Friday, February 1, 2013

Indelible


I once read that childhood is a lot like being drunk: everyone can tell you about all the embarrassing things you did, but you yourself remember none of it. Which is why, much to my annoyance (but the amusement of my peers) I often have to listen - again - to my grandmother telling me the story about ‘how baby Helena rolled down a flight of stairs and was thought dead until someone smacked her ass’, or ‘how Helena refused to eat her dinner until she saw that then she’d miss dessert as well’ or ‘how Helena actually ate the sand pies her sister made in the sand box’ (even as a kid I was remarkably receptive to concepts like ‘willing suspension of disbelief’). Though these anecdotes are all undoubtedly very amusing, I’m always listening to them with a very stiff smile. Because while these occurrences are apparently memorable, I don’t remember them at all.  
    ‘Indelible’ can refer to a pen or ink, in which case it means that they make marks which cannot be removed. In a more abstract sense, it refers to something which cannot be forgotten. It derives from de Latin verb ‘delere’ (‘to delete’), which in combination with the negating prefix ‘in’ formed a word which I find much more elegant than what would have been a contraction of the original English words. Don’t you find ‘indelible’ much more beautiful than, oh say, ‘indeletable’? 
    Everyone has memories that are indelible. Sometimes this is a good thing, like for example when you see Paris for the first time, or get your first pet, or have your first kiss. Sometimes, indelibility is not such a nice thing. All of us probably have memories we’d really like to forget, but instead it sticks to us like a second skin. But while some indelible occurrences in your life might be cause to much pain, it’s important to remember that those moments, too, are important. I am reminded of one of my favorite movies, Eternal Sunshine of the Spotless Mind, in which the main character wants nothing rather than to forget about a rather disastrous relationship. And in the universe of the film, it’s actually possible to do that medically: a company specialized in making people forget. In other words: it’s now possible for him to literally erase her from his thoughts. But as the procedure is taking place, he becomes aware of all the memories he has of her, memories which don’t seem so bad after all. At the end of the film, he even begs the people deleting parts of his mind not to let him forget. Because despite all the heartbreak, he doesn’t want to forget. A message to remember, methinks.
My first tattoo
    Recently I had an experience which will undoubtedly remain in my thoughts for a very long time. Because just like the indelible ink that was painted in my skin, the experience of getting my first tattoo was definitely an indelible one. I had been thinking about getting one for a long time, and last year I finally decided that I’d go for it. So I stepped into the best tattoo parlor in town and made an appointment. Since I love words, it would have to be a text of some kind, and because I wanted it to be small and discreet I wanted it behind my ear. I finally went for the word ‘imagine’, to be tattooed behind my right ear (because I’m right-handed, and imagination is handy when you’re writing), in a typeface called ‘the dreamer’. I thought it extremely fitting. 

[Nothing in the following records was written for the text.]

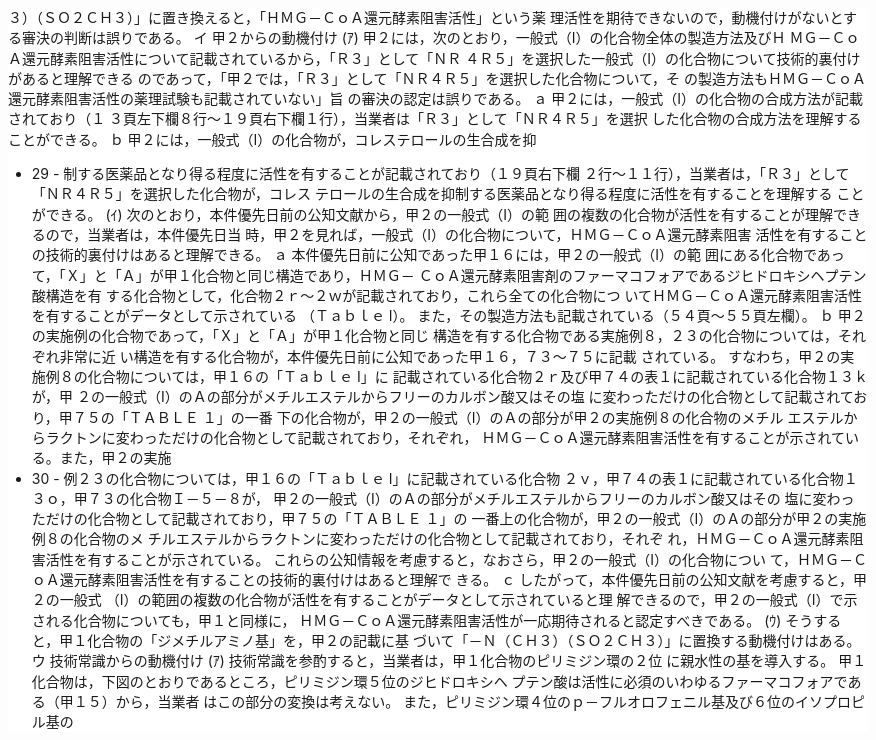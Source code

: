 ３）（ＳＯ２ＣＨ３）」に置き換えると，「ＨＭＧ－ＣｏＡ還元酵素阻害活性」という薬
理活性を期待できないので，動機付けがないとする審決の判断は誤りである。 
  イ 甲２からの動機付け 
(ｱ) 甲２には，次のとおり，一般式（Ⅰ）の化合物全体の製造方法及びＨ
ＭＧ－ＣｏＡ還元酵素阻害活性について記載されているから，「Ｒ３」として「ＮＲ
４Ｒ５」を選択した一般式（Ⅰ）の化合物について技術的裏付けがあると理解できる
のであって，「甲２では，「Ｒ３」として「ＮＲ４Ｒ５」を選択した化合物について，そ
の製造方法もＨＭＧ－ＣｏＡ還元酵素阻害活性の薬理試験も記載されていない」旨
の審決の認定は誤りである。 
ａ 甲２には，一般式（Ⅰ）の化合物の合成方法が記載されており（１
３頁左下欄８行～１９頁右下欄１行），当業者は「Ｒ３」として「ＮＲ４Ｒ５」を選択
した化合物の合成方法を理解することができる。 
ｂ 甲２には，一般式（Ⅰ）の化合物が，コレステロールの生合成を抑
 - 29 - 
制する医薬品となり得る程度に活性を有することが記載されており（１９頁右下欄
２行～１１行），当業者は，「Ｒ３」として「ＮＲ４Ｒ５」を選択した化合物が，コレス
テロールの生合成を抑制する医薬品となり得る程度に活性を有することを理解する
ことができる。 
(ｲ) 次のとおり，本件優先日前の公知文献から，甲２の一般式（Ⅰ）の範
囲の複数の化合物が活性を有することが理解できるので，当業者は，本件優先日当
時，甲２を見れば，一般式（Ⅰ）の化合物について，ＨＭＧ－ＣｏＡ還元酵素阻害
活性を有することの技術的裏付けはあると理解できる。 
ａ 本件優先日前に公知であった甲１６には，甲２の一般式（Ⅰ）の範
囲にある化合物であって，「Ｘ」と「Ａ」が甲１化合物と同じ構造であり，ＨＭＧ－
ＣｏＡ還元酵素阻害剤のファーマコフォアであるジヒドロキシヘプテン酸構造を有
する化合物として，化合物２ｒ～２ｗが記載されており，これら全ての化合物につ
いてＨＭＧ－ＣｏＡ還元酵素阻害活性を有することがデータとして示されている
（Ｔａｂｌｅ Ⅰ）。 
また，その製造方法も記載されている（５４頁～５５頁左欄）。 
ｂ 甲２の実施例の化合物であって，「Ｘ」と「Ａ」が甲１化合物と同じ
構造を有する化合物である実施例８，２３の化合物については，それぞれ非常に近
い構造を有する化合物が，本件優先日前に公知であった甲１６，７３～７５に記載
されている。 
すなわち，甲２の実施例８の化合物については，甲１６の「Ｔａｂｌｅ Ⅰ」に
記載されている化合物２ｒ及び甲７４の表１に記載されている化合物１３ｋが，甲
２の一般式（Ⅰ）のＡの部分がメチルエステルからフリーのカルボン酸又はその塩
に変わっただけの化合物として記載されており，甲７５の「ＴＡＢＬＥ １」の一番
下の化合物が，甲２の一般式（Ⅰ）のＡの部分が甲２の実施例８の化合物のメチル
エステルからラクトンに変わっただけの化合物として記載されており，それぞれ，
ＨＭＧ－ＣｏＡ還元酵素阻害活性を有することが示されている。また，甲２の実施
 - 30 - 
例２３の化合物については，甲１６の「Ｔａｂｌｅ Ⅰ」に記載されている化合物
２ｖ，甲７４の表１に記載されている化合物１３ｏ，甲７３の化合物Ｉ－５－８が，
甲２の一般式（Ⅰ）のＡの部分がメチルエステルからフリーのカルボン酸又はその
塩に変わっただけの化合物として記載されており，甲７５の「ＴＡＢＬＥ １」の
一番上の化合物が，甲２の一般式（Ⅰ）のＡの部分が甲２の実施例８の化合物のメ
チルエステルからラクトンに変わっただけの化合物として記載されており，それぞ
れ，ＨＭＧ－ＣｏＡ還元酵素阻害活性を有することが示されている。 
これらの公知情報を考慮すると，なおさら，甲２の一般式（Ⅰ）の化合物につい
て，ＨＭＧ－ＣｏＡ還元酵素阻害活性を有することの技術的裏付けはあると理解で
きる。 
   ｃ したがって，本件優先日前の公知文献を考慮すると，甲２の一般式
（Ⅰ）の範囲の複数の化合物が活性を有することがデータとして示されていると理
解できるので，甲２の一般式（Ⅰ）で示される化合物についても，甲１と同様に，
ＨＭＧ－ＣｏＡ還元酵素阻害活性が一応期待されると認定すべきである。 
   (ｳ) そうすると，甲１化合物の「ジメチルアミノ基」を，甲２の記載に基
づいて「－Ｎ（ＣＨ３）（ＳＯ２ＣＨ３）」に置換する動機付けはある。 
ウ 技術常識からの動機付け 
(ｱ) 技術常識を参酌すると，当業者は，甲１化合物のピリミジン環の２位
に親水性の基を導入する。 
甲１化合物は，下図のとおりであるところ，ピリミジン環５位のジヒドロキシヘ
プテン酸は活性に必須のいわゆるファーマコフォアである（甲１５）から，当業者
はこの部分の変換は考えない。 
また，ピリミジン環４位のｐ－フルオロフェニル基及び６位のイソプロピル基の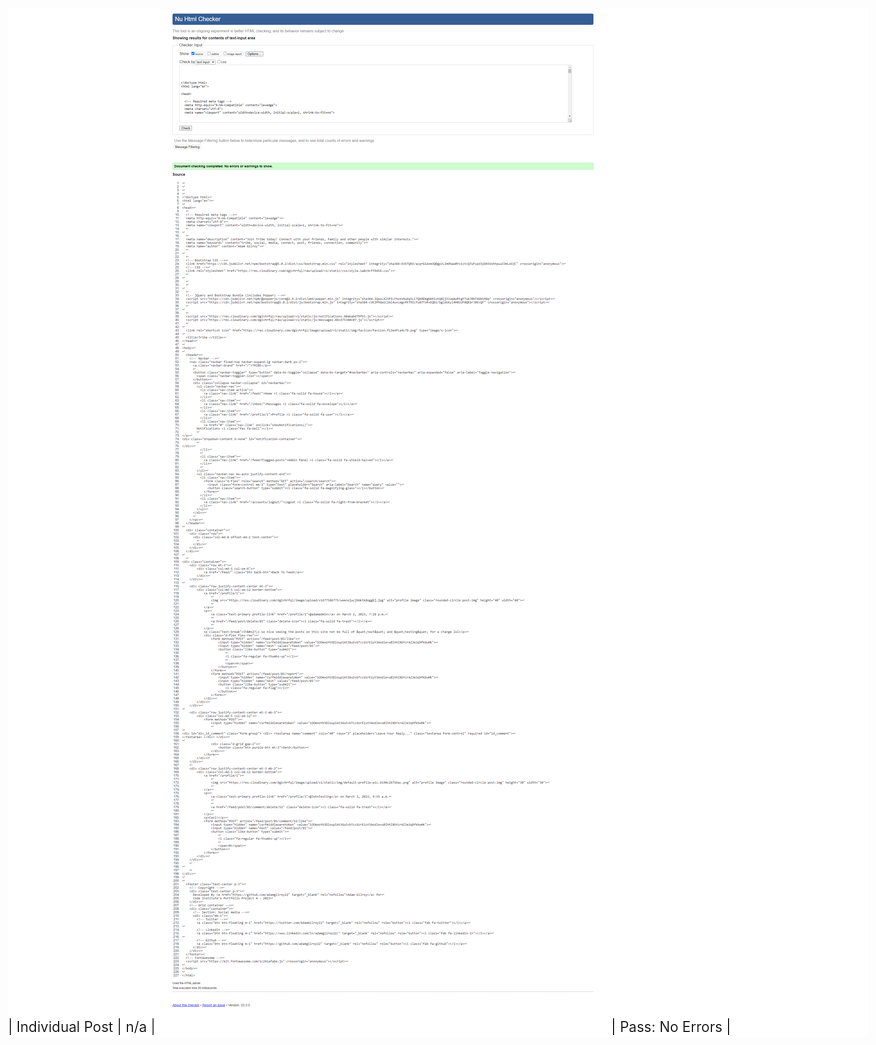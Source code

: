 | Individual Post | n/a | ![screenshot](documentation/testing/html-validation-individual-post.png) | Pass: No Errors |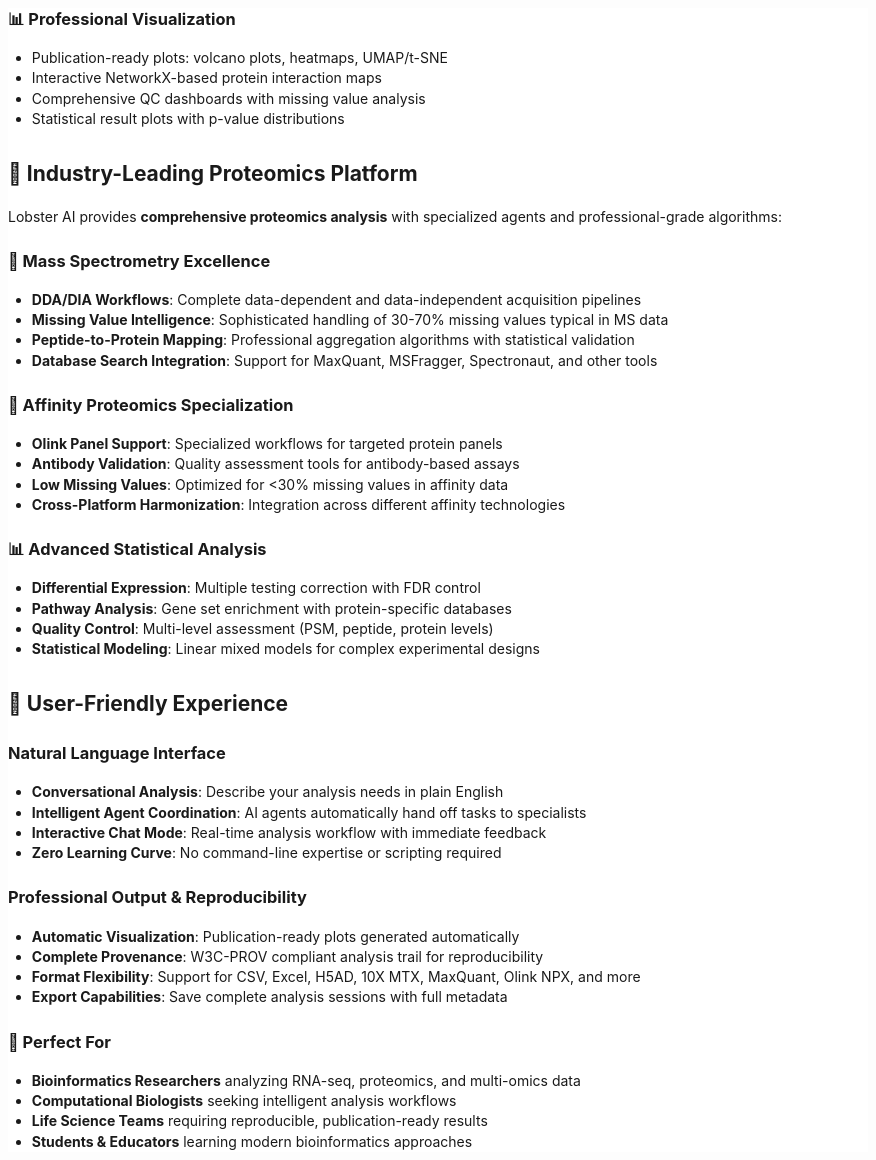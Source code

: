 ### 📊 **Professional Visualization**
- Publication-ready plots: volcano plots, heatmaps, UMAP/t-SNE
- Interactive NetworkX-based protein interaction maps
- Comprehensive QC dashboards with missing value analysis
- Statistical result plots with p-value distributions

## 🔬 **Industry-Leading Proteomics Platform**

Lobster AI provides **comprehensive proteomics analysis** with specialized agents and professional-grade algorithms:

### **🎯 Mass Spectrometry Excellence**
- **DDA/DIA Workflows**: Complete data-dependent and data-independent acquisition pipelines
- **Missing Value Intelligence**: Sophisticated handling of 30-70% missing values typical in MS data
- **Peptide-to-Protein Mapping**: Professional aggregation algorithms with statistical validation
- **Database Search Integration**: Support for MaxQuant, MSFragger, Spectronaut, and other tools

### **🎯 Affinity Proteomics Specialization**
- **Olink Panel Support**: Specialized workflows for targeted protein panels
- **Antibody Validation**: Quality assessment tools for antibody-based assays
- **Low Missing Values**: Optimized for <30% missing values in affinity data
- **Cross-Platform Harmonization**: Integration across different affinity technologies

### **📊 Advanced Statistical Analysis**
- **Differential Expression**: Multiple testing correction with FDR control
- **Pathway Analysis**: Gene set enrichment with protein-specific databases
- **Quality Control**: Multi-level assessment (PSM, peptide, protein levels)
- **Statistical Modeling**: Linear mixed models for complex experimental designs

## 🎨 **User-Friendly Experience**

### **Natural Language Interface**
- **Conversational Analysis**: Describe your analysis needs in plain English
- **Intelligent Agent Coordination**: AI agents automatically hand off tasks to specialists
- **Interactive Chat Mode**: Real-time analysis workflow with immediate feedback
- **Zero Learning Curve**: No command-line expertise or scripting required

### **Professional Output & Reproducibility**
- **Automatic Visualization**: Publication-ready plots generated automatically
- **Complete Provenance**: W3C-PROV compliant analysis trail for reproducibility
- **Format Flexibility**: Support for CSV, Excel, H5AD, 10X MTX, MaxQuant, Olink NPX, and more
- **Export Capabilities**: Save complete analysis sessions with full metadata

### **🎯 Perfect For**
- **Bioinformatics Researchers** analyzing RNA-seq, proteomics, and multi-omics data
- **Computational Biologists** seeking intelligent analysis workflows  
- **Life Science Teams** requiring reproducible, publication-ready results
- **Students & Educators** learning modern bioinformatics approaches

    The day itself I was pretty nervous. I had asked a friend of mine to be there with me, partly because company is always nice when you’re nervous, and partly because I was a little scared that I’d chicken out at the last moment. But I didn’t and it turned out marvelously. And while technically the tattoo is in a place which I can’t actually see, and setting the tattoo wasn’t half as painful as I imagined it would be (I guess I have a higher pain threshold than I expected), when I got up the next morning I was beaming because I couldn’t believe that I had actually gone through with it. 
    Very often I feel like my life (not just my childhood) is a blur, and I can’t really remember much about anything. But some moments and experiences are so unique and special that they’ll probably stay with me for the rest of my life. Most of those indelible moments are the ones that surprised me. As such, me getting a tattoo (something which I had been contemplating for a very long time) may not be the ultimate indelible experience, even though the mark itself - by definition - is. I think for me it’s a kind of poetic memo. I had the word written not just on my skin, but in my skin, so I’d never forget that part of me which I cherish most. Which, contrary to what some people might think, has nothing to do with John Lennon.